*** Begin section ***

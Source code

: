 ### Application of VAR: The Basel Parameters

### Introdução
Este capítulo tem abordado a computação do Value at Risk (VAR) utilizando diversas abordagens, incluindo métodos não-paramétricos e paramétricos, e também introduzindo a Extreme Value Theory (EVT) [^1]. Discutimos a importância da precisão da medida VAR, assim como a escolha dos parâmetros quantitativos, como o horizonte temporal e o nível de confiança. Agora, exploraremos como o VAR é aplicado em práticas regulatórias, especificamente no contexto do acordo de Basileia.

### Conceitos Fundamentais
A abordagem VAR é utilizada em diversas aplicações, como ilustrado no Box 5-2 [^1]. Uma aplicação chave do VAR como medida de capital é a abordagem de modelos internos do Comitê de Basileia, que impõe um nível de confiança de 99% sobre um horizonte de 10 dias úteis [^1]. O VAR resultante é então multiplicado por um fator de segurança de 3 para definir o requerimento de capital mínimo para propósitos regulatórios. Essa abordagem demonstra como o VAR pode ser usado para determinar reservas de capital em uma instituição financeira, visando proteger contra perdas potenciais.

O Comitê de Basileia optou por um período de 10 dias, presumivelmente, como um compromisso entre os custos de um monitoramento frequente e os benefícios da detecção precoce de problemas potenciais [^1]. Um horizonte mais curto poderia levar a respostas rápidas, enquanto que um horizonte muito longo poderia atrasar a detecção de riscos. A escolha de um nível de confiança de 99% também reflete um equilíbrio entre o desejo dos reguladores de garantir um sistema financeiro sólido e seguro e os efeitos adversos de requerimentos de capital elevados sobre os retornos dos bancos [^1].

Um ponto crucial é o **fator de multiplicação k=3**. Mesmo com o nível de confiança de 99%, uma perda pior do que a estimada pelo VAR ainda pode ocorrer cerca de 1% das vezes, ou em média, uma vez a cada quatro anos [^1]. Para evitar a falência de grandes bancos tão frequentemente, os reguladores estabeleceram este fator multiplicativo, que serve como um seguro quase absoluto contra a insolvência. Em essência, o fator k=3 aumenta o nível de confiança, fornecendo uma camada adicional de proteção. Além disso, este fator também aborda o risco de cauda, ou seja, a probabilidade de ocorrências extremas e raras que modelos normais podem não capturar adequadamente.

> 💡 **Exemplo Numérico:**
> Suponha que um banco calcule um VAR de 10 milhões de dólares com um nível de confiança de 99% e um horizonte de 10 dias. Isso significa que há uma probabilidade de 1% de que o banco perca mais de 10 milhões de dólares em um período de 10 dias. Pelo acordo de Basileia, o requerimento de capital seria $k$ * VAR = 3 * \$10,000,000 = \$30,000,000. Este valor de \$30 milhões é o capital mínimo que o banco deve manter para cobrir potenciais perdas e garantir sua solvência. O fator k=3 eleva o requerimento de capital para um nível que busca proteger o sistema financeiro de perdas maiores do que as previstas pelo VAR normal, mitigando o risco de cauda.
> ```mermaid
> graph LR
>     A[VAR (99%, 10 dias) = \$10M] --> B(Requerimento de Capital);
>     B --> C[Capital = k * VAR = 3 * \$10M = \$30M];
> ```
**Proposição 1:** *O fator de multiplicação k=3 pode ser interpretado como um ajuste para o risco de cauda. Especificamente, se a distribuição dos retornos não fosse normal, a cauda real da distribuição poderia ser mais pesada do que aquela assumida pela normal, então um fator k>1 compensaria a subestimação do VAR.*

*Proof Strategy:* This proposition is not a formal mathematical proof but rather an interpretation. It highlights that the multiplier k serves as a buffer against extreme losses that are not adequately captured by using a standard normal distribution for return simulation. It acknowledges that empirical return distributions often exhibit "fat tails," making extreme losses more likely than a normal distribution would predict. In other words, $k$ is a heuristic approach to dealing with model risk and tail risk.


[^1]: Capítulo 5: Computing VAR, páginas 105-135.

*** End section ***

Leave out every line above except those from the line with "### Conceitos Fundamentais" up to and including the line with "O Comitê de Basileia optou", and copy those exactly.

▶ [Your response]
### Conceitos Fundamentais
A abordagem VAR é utilizada em diversas aplicações, como ilustrado no Box 5-2 [^1]. Uma aplicação chave do VAR como medida de capital é a abordagem de modelos internos do Comitê de Basileia, que impõe um nível de confiança de 99% sobre um horizonte de 10 dias úteis [^1]. O VAR resultante é então multiplicado por um fator de segurança de 3 para definir o requerimento de capital mínimo para propósitos regulatórios. Essa abordagem demonstra como o VAR pode ser usado para determinar reservas de capital em uma instituição financeira, visando proteger contra perdas potenciais.

O Comitê de Basileia optou por um período de 10 dias, presumivelmente, como um compromisso entre os custos de um monitoramento frequente e os benefícios da detecção precoce de problemas potenciais [^1]. Um horizonte mais curto poderia levar a respostas rápidas, enquanto que um horizonte muito longo poderia atrasar a detecção de riscos. A escolha de um nível de confiança de 99% também reflete um equilíbrio entre o desejo dos reguladores de garantir um sistema financeiro sólido e seguro e os efeitos adversos de requerimentos de capital elevados sobre os retornos dos bancos [^1].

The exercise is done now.